#### The problem
How many of the lines below include "runs"? Give the number and no other words.

#### Input data

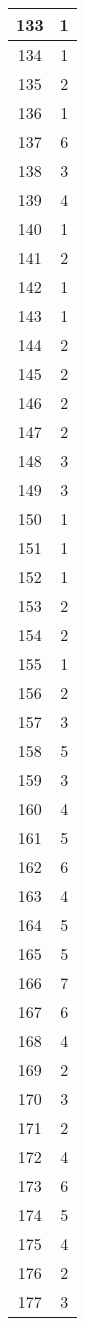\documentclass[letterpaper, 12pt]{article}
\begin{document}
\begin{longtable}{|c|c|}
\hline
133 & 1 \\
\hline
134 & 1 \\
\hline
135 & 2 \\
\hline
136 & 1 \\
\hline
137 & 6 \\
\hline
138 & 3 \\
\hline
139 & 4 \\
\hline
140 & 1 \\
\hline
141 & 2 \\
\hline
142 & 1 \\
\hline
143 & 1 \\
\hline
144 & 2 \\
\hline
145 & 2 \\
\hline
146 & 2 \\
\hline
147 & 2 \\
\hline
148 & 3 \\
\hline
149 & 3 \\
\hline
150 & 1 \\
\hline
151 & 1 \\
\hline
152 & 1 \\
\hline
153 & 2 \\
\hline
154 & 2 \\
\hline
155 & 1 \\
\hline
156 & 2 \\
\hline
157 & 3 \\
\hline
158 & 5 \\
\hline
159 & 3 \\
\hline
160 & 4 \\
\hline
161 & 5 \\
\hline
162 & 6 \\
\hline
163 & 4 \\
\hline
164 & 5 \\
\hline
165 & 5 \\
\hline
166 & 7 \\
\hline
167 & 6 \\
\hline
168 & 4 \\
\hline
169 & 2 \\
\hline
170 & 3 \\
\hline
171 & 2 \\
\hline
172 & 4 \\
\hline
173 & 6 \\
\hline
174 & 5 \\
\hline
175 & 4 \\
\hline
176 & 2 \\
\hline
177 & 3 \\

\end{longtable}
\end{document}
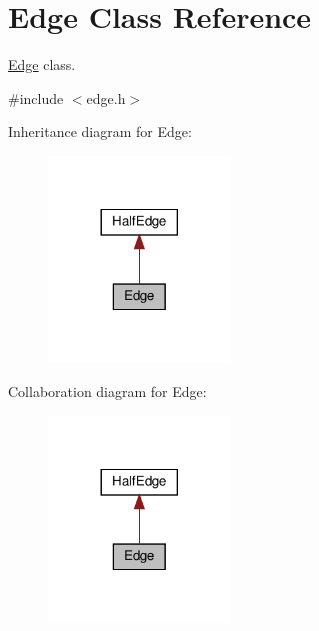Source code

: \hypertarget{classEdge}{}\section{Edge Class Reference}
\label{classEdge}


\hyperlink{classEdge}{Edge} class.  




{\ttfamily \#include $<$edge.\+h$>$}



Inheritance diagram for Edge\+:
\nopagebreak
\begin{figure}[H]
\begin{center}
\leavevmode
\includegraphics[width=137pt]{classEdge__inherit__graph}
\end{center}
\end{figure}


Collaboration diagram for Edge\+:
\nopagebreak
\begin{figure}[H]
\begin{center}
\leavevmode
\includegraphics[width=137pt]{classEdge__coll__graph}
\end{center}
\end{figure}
...
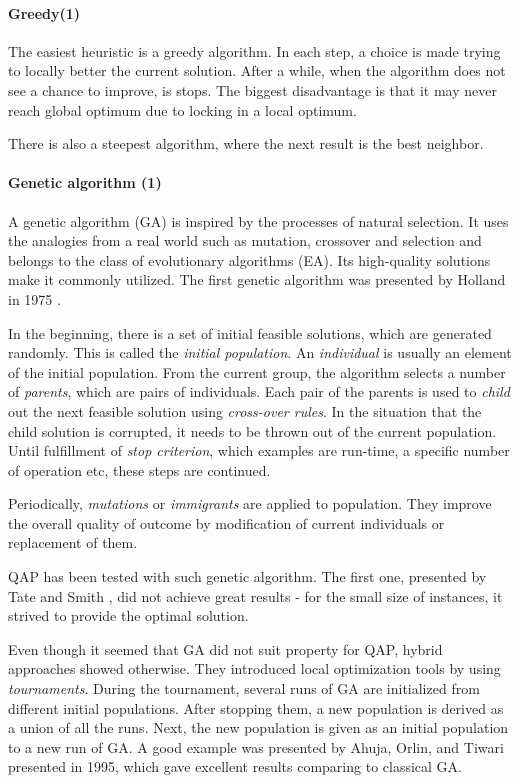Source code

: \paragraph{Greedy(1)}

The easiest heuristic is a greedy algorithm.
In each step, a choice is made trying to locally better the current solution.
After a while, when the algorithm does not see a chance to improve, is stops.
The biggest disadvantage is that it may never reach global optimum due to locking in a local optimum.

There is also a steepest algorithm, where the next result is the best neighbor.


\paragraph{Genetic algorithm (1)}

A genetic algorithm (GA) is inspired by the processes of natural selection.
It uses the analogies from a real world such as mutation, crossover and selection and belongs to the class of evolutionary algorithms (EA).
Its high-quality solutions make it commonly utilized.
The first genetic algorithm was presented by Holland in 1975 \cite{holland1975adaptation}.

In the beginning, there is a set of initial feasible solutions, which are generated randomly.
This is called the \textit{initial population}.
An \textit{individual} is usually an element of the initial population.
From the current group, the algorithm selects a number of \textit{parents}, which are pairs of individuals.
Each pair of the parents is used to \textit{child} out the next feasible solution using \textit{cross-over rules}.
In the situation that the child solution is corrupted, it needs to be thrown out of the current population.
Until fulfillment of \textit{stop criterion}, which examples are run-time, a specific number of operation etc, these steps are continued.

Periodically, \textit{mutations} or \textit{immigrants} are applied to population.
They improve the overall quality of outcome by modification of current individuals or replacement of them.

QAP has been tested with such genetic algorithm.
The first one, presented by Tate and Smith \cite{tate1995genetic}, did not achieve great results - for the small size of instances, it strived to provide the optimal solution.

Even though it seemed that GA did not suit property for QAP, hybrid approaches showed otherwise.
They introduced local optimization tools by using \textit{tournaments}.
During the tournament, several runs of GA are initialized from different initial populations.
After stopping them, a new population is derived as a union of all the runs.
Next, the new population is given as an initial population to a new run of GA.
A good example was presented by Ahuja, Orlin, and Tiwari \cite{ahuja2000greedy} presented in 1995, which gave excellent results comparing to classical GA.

#### Exercise result
2